Quando nel 1914 l’Impero Russo venne coinvolto nelle ostilità con la Germania guglielmina e l’Austria-Ungheria, Vladimir Il’ič Ul’janov, detto Lenin, definì l’evento come “il più grande regalo che Nicola II potesse farci”, sottintendendo che, in questo modo, la Russia sarebbe scivolata in una situazione di crisi irreversibile che avrebbe favorito il trionfo della rivoluzione comunista. Così fu.
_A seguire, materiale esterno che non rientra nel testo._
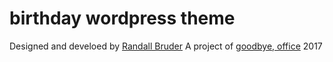 # birthday wordpress theme
Designed and develoed by [Randall Bruder](http://www.randallbruder.com)
A project of [goodbye, office](http://www.goodbyeoffice.com)
2017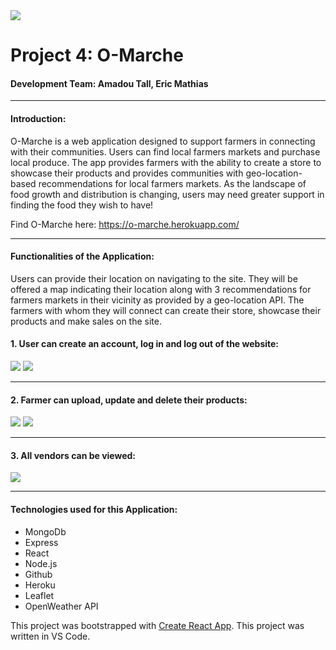 <img src="https://i.imgur.com/RJ8llW5.png">

# Project 4: O-Marche
#### Development Team: Amadou Tall, Eric Mathias

---
#### **Introduction:**

O-Marche is a web application designed to support farmers in connecting with their communities. Users can find local farmers markets and purchase local produce. The app provides farmers with the ability to create a store to showcase their products and provides communities with geo-location-based recommendations for local farmers markets. As the landscape of food growth and distribution is changing, users may need greater support in finding the food they wish to have! 

Find O-Marche here: https://o-marche.herokuapp.com/

---
#### **Functionalities of the Application:**

Users can provide their location on navigating to the site. They will be offered a map indicating their location along with 3 recommendations for farmers markets in their vicinity as provided by a geo-location API. The farmers with whom they will connect can create their store, showcase their products and make sales on the site. 

#### 1. User can create an account, log in and log out of the website: 
<img src="https://i.imgur.com/NlRInx9.png">
<img src="https://i.imgur.com/YdLgK5d.png">

---

#### 2. Farmer can upload, update and delete their products:
<img src="https://i.imgur.com/MAWju68.png">
<img src="https://i.imgur.com/lQF7oo2.png">

---

#### 3. All vendors can be viewed: 
<img src="https://i.imgur.com/9kfxZ0E.png">

---

#### **Technologies used for this Application:**

* MongoDb
* Express 
* React
* Node.js  
* Github 
* Heroku 
* Leaflet 
* OpenWeather API

This project was bootstrapped with [Create React App](https://github.com/facebook/create-react-app).
This project was written in VS Code. 
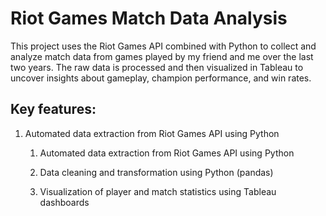 # Riot Games Match Data Analysis

This project uses the Riot Games API combined with Python to collect and analyze match data from games played by my friend and me over the last two years. The raw data is processed and then visualized in Tableau to uncover insights about gameplay, champion performance, and win rates.

## Key features: 

1. Automated data extraction from Riot Games API using Python

    1. Automated data extraction from Riot Games API using Python

    2. Data cleaning and transformation using Python (pandas)

    3. Visualization of player and match statistics using Tableau dashboards

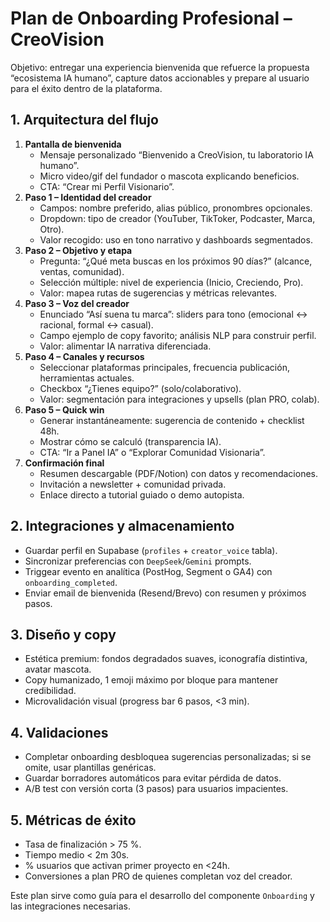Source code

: # Plan de Onboarding Profesional – CreoVision

Objetivo: entregar una experiencia bienvenida que refuerce la propuesta “ecosistema IA humano”, capture datos accionables y prepare al usuario para el éxito dentro de la plataforma.

## 1. Arquitectura del flujo
1. **Pantalla de bienvenida**  
   - Mensaje personalizado “Bienvenido a CreoVision, tu laboratorio IA humano”.  
   - Micro video/gif del fundador o mascota explicando beneficios.  
   - CTA: “Crear mi Perfil Visionario”.
2. **Paso 1 – Identidad del creador**  
   - Campos: nombre preferido, alias público, pronombres opcionales.  
   - Dropdown: tipo de creador (YouTuber, TikToker, Podcaster, Marca, Otro).  
   - Valor recogido: uso en tono narrativo y dashboards segmentados.
3. **Paso 2 – Objetivo y etapa**  
   - Pregunta: “¿Qué meta buscas en los próximos 90 días?” (alcance, ventas, comunidad).  
   - Selección múltiple: nivel de experiencia (Inicio, Creciendo, Pro).  
   - Valor: mapea rutas de sugerencias y métricas relevantes.
4. **Paso 3 – Voz del creador**  
   - Enunciado “Así suena tu marca”: sliders para tono (emocional ↔ racional, formal ↔ casual).  
   - Campo ejemplo de copy favorito; análisis NLP para construir perfil.  
   - Valor: alimentar IA narrativa diferenciada.
5. **Paso 4 – Canales y recursos**  
   - Seleccionar plataformas principales, frecuencia publicación, herramientas actuales.  
   - Checkbox “¿Tienes equipo?” (solo/colaborativo).  
   - Valor: segmentación para integraciones y upsells (plan PRO, colab).
6. **Paso 5 – Quick win**  
   - Generar instantáneamente: sugerencia de contenido + checklist 48h.  
   - Mostrar cómo se calculó (transparencia IA).  
   - CTA: “Ir a Panel IA” o “Explorar Comunidad Visionaria”.
7. **Confirmación final**  
   - Resumen descargable (PDF/Notion) con datos y recomendaciones.  
   - Invitación a newsletter + comunidad privada.  
   - Enlace directo a tutorial guiado o demo autopista.

## 2. Integraciones y almacenamiento
- Guardar perfil en Supabase (`profiles` + `creator_voice` tabla).  
- Sincronizar preferencias con `DeepSeek`/`Gemini` prompts.  
- Triggear evento en analítica (PostHog, Segment o GA4) con `onboarding_completed`.  
- Enviar email de bienvenida (Resend/Brevo) con resumen y próximos pasos.

## 3. Diseño y copy
- Estética premium: fondos degradados suaves, iconografía distintiva, avatar mascota.  
- Copy humanizado, 1 emoji máximo por bloque para mantener credibilidad.  
- Microvalidación visual (progress bar 6 pasos, <3 min).

## 4. Validaciones
- Completar onboarding desbloquea sugerencias personalizadas; si se omite, usar plantillas genéricas.  
- Guardar borradores automáticos para evitar pérdida de datos.  
- A/B test con versión corta (3 pasos) para usuarios impacientes.

## 5. Métricas de éxito
- Tasa de finalización > 75 %.  
- Tiempo medio < 2m 30s.  
- % usuarios que activan primer proyecto en <24h.  
- Conversiones a plan PRO de quienes completan voz del creador.

Este plan sirve como guía para el desarrollo del componente `Onboarding` y las integraciones necesarias.
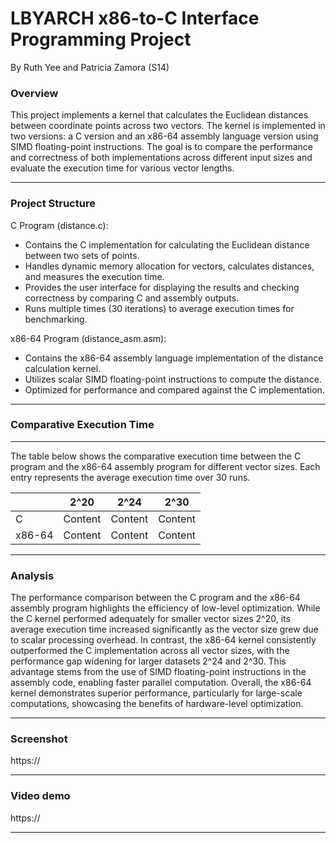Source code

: # LBYARCH x86-to-C Interface Programming Project

By Ruth Yee and Patricia Zamora (S14)

<h3>Overview</h3>
This project implements a kernel that calculates the Euclidean distances between coordinate points across two vectors. The kernel is implemented in two versions: a C version and an x86-64 assembly language version using SIMD floating-point instructions. The goal is to compare the performance and correctness of both implementations across different input sizes and evaluate the execution time for various vector lengths.
<hr>

<h3>Project Structure</h3>

C Program (distance.c): 
- Contains the C implementation for calculating the Euclidean distance between two sets of points.
- Handles dynamic memory allocation for vectors, calculates distances, and measures the execution time.
- Provides the user interface for displaying the results and checking correctness by comparing C and assembly outputs.
- Runs multiple times (30 iterations) to average execution times for benchmarking.

x86-64 Program (distance_asm.asm):
- Contains the x86-64 assembly language implementation of the distance calculation kernel.
- Utilizes scalar SIMD floating-point instructions to compute the distance.
- Optimized for performance and compared against the C implementation.
<hr>

<h3>Comparative Execution Time</h3>
<hr>
The table below shows the comparative execution time between the C program and the x86-64 assembly program for different vector sizes. Each entry represents the average execution time over 30 runs.


|               | 2^20          | 2^24          | 2^30          |
| ------------- | ------------- | ------------- | ------------- |
| C             | Content       |Content        |Content        |
| x86-64        | Content       |Content        |Content        |

<hr>

<h3>Analysis</h3>
The performance comparison between the C program and the x86-64 assembly program highlights the efficiency of low-level optimization. While the C kernel performed adequately for smaller vector sizes 2^20, its average execution time increased significantly as the vector size grew due to scalar processing overhead. In contrast, the x86-64 kernel consistently outperformed the C implementation across all vector sizes, with the performance gap widening for larger datasets 2^24 and 2^30. This advantage stems from the use of SIMD floating-point instructions in the assembly code, enabling faster parallel computation. Overall, the x86-64 kernel demonstrates superior performance, particularly for large-scale computations, showcasing the benefits of hardware-level optimization.
<hr>

<h3>Screenshot</h3>
https://
<hr>

<h3>Video demo</h3>
https://
<hr>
Secondo Lenin, l’attacco allo “status quo” doveva infatti essere scientifico, sostenuto da condizioni favorevoli e seguire un percorso preciso ed obiettivi precisi.
Colpire vetrine, automobili ed esercizi commerciali, danneggiando persone comuni (lavoratori, pensionati, studenti, ecc) non è soltanto ributtante da un punto di vista etico ma è anche un catastrofico errore sotto il profilo strategico. Questo perché l’azione ”rivoluzionaria” si rivolgerà contro obiettivi (in realtà non-obiettivi) sbagliati e perché la comune indignazione suscitata da simili atti andrà ad avvantaggiare proprio gli Attori che si vogliono contestare e combattere.
Chi, all’interno della sinistra massimalista, si rende complice di tali scorrerie o le giustifica, dimostrerà così di non conoscere proprio le basi dell’ideologia in nome della quale dice di combattere.